• [What is needed]:
For the data that follows, state how many lines hold the string "imgTag", giving the number by itself.

• [Record set]:
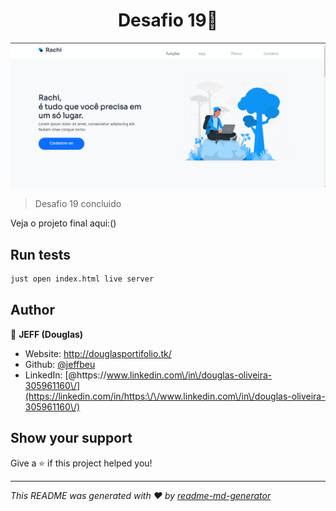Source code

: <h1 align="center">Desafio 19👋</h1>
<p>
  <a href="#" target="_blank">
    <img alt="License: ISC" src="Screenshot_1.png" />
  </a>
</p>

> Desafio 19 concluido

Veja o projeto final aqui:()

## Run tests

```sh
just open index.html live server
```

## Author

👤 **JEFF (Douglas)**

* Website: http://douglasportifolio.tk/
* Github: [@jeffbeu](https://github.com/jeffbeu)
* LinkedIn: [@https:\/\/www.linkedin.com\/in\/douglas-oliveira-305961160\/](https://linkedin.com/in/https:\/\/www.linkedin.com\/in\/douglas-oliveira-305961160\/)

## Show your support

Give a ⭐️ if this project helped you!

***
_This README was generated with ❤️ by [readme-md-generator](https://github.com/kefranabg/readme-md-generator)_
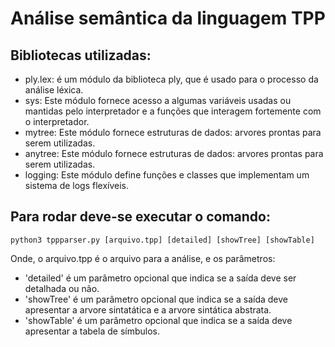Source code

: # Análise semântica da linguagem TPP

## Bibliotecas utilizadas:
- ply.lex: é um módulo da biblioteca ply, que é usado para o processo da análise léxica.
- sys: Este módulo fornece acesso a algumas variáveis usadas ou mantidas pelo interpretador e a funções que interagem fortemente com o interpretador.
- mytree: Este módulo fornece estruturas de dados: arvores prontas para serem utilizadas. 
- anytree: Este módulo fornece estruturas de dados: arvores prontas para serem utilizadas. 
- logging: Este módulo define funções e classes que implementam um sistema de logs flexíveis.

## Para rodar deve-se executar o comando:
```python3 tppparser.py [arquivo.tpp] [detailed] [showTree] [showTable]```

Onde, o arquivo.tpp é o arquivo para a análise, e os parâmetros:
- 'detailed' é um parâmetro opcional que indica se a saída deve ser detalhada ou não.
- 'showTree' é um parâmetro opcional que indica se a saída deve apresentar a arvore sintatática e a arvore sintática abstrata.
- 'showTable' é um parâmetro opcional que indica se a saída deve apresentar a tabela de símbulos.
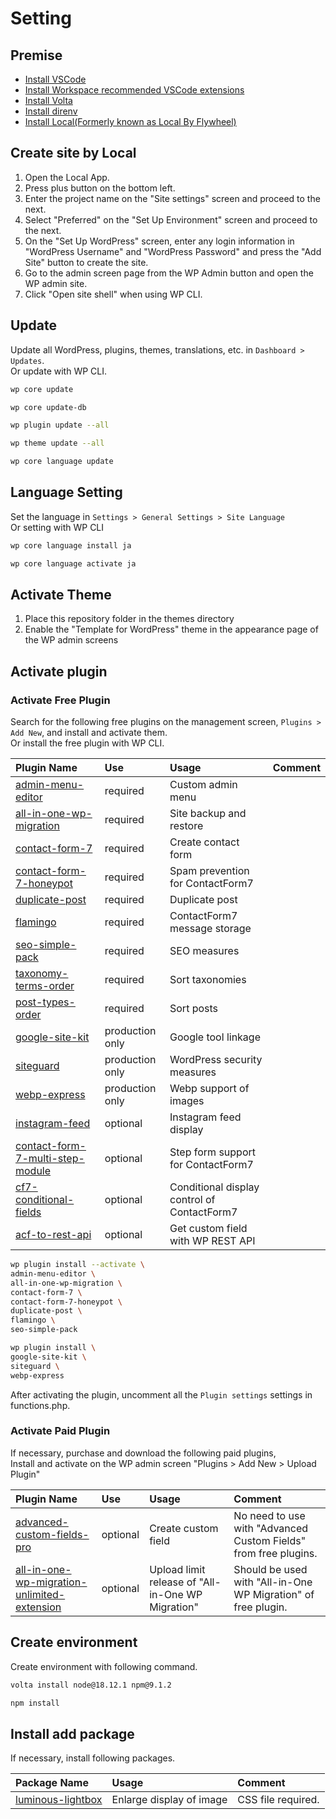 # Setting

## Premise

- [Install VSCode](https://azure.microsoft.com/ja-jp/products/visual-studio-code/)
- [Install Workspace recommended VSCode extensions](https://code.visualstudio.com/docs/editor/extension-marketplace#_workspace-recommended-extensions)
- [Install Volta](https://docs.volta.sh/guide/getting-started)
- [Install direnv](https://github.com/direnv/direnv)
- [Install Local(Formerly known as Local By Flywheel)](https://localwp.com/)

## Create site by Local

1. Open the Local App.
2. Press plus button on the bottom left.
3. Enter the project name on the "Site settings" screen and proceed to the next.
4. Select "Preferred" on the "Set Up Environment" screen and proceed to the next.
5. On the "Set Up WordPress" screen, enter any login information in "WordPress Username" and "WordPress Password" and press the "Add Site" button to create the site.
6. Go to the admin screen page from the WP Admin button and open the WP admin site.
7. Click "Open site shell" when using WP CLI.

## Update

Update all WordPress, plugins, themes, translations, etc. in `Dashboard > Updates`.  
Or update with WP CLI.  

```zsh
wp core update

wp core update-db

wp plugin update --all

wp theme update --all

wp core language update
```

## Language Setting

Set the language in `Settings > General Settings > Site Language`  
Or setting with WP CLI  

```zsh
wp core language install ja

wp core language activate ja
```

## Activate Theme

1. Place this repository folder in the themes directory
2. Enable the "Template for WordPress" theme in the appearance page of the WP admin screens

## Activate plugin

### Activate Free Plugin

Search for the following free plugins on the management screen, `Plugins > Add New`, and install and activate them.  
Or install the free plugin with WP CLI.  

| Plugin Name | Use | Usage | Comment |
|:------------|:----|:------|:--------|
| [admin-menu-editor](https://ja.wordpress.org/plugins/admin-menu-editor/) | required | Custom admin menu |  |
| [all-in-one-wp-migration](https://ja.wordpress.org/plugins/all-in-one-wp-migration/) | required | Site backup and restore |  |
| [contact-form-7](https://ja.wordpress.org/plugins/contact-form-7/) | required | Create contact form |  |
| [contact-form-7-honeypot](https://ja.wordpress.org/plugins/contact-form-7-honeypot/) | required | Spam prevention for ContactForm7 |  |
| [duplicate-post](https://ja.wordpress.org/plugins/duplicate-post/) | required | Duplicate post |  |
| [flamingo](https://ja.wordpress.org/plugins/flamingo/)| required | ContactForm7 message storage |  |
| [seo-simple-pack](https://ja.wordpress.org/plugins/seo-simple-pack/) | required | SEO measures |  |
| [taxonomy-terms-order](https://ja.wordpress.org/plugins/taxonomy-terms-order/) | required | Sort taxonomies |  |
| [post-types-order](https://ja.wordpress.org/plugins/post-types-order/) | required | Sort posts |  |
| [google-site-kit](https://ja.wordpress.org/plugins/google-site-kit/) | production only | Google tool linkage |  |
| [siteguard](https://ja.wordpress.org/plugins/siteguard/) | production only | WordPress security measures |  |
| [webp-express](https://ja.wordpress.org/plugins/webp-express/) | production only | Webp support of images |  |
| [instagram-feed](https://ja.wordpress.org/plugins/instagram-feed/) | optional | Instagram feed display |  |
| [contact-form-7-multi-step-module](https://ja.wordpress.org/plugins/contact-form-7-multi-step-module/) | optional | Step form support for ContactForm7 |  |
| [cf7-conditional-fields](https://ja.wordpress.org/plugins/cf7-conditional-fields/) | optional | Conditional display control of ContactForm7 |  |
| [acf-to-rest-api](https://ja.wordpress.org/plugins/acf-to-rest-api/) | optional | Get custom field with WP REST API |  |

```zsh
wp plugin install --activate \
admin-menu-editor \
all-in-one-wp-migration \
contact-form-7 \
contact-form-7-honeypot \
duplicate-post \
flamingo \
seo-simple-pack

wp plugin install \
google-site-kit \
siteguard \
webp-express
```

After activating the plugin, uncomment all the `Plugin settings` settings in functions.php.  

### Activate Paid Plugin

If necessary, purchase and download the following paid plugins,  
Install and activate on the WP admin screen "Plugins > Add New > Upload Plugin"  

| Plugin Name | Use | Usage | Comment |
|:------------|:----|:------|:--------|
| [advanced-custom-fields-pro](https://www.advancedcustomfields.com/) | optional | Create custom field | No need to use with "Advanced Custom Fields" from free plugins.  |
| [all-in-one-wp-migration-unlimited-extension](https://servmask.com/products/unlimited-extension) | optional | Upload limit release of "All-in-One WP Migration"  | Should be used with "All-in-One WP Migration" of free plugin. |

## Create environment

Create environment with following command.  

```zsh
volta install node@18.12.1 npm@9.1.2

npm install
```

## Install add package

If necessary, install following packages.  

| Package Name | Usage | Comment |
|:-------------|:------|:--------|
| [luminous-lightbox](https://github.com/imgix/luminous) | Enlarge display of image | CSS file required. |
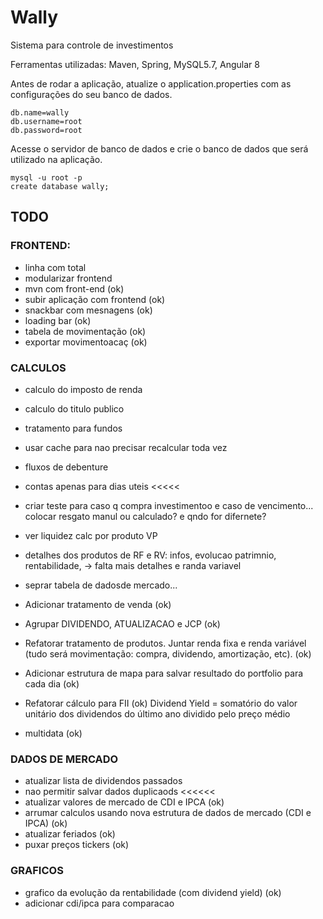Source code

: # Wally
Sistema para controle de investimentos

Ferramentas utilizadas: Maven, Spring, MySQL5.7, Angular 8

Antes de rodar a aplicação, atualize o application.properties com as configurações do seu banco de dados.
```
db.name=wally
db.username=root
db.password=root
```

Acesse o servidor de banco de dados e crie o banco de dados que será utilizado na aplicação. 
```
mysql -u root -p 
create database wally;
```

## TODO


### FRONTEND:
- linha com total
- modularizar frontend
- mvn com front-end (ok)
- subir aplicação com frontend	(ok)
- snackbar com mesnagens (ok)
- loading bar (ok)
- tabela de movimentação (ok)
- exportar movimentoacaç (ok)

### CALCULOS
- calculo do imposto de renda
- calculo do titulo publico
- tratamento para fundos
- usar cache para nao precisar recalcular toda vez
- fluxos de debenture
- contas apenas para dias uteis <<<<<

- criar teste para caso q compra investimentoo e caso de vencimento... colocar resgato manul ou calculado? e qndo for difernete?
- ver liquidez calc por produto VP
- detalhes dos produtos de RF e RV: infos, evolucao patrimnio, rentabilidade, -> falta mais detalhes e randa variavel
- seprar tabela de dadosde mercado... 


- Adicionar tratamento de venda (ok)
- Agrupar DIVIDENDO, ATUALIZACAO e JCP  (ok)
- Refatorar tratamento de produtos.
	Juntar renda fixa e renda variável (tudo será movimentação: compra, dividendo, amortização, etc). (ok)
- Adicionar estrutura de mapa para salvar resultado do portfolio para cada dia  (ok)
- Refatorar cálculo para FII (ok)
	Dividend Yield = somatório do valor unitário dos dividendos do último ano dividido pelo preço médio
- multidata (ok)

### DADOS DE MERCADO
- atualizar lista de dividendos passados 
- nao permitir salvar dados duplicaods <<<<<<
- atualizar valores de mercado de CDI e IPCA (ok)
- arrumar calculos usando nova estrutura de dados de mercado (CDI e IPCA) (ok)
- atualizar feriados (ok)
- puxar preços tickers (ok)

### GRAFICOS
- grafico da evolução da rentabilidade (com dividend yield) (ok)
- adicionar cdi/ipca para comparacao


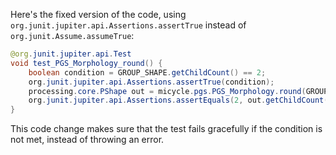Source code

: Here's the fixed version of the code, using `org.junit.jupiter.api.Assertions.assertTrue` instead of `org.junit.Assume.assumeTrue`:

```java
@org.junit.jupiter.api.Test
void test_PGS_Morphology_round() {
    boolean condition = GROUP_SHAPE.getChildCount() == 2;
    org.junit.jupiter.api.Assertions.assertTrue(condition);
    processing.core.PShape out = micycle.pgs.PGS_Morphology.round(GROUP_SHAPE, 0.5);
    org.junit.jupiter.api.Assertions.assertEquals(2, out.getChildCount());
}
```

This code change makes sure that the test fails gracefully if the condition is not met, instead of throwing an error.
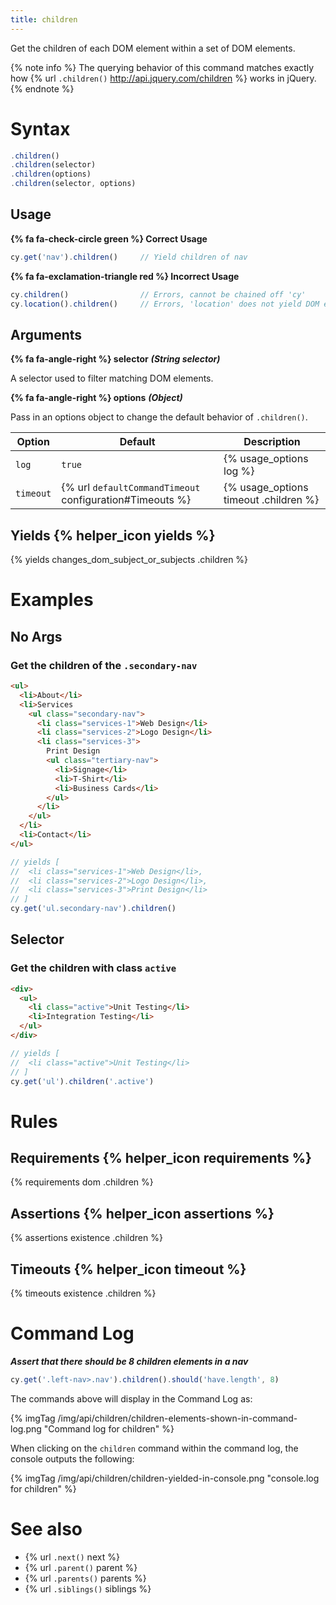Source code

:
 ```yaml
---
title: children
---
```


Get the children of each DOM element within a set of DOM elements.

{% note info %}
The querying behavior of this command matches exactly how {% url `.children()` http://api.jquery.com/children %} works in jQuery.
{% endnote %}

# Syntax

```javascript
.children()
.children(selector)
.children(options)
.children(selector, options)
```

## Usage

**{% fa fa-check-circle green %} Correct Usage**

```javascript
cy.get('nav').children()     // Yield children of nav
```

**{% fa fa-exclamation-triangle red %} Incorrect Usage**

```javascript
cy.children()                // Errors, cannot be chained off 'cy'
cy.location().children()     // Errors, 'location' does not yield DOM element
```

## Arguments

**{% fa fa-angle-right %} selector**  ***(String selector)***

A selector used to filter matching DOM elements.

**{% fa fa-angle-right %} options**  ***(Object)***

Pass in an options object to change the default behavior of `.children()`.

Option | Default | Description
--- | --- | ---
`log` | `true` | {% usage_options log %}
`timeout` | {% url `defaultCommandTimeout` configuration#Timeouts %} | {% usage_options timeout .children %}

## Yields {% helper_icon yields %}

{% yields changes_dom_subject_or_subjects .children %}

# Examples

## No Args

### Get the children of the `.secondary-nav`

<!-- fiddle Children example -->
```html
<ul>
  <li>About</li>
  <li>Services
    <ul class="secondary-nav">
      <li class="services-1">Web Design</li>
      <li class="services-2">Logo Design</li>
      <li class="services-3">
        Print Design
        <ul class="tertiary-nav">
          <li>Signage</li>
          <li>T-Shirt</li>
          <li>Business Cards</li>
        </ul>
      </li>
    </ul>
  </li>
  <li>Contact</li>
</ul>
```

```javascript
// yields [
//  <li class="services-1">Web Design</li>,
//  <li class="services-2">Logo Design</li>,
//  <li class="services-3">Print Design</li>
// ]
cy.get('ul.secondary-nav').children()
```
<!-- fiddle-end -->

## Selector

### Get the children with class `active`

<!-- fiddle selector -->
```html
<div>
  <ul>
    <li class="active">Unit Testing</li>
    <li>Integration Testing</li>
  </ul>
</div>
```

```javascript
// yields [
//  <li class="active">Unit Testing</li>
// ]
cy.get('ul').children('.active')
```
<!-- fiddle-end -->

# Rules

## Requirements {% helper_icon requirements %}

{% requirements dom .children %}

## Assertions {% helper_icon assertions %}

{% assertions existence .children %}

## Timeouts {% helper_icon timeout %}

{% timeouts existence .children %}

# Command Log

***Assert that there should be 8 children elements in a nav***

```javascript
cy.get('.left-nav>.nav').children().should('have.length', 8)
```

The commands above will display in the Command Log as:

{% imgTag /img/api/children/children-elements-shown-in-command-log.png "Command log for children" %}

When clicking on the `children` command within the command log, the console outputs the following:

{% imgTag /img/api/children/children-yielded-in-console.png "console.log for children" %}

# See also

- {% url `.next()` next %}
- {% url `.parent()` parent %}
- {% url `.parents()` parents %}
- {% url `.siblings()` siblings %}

• [The answer]:
2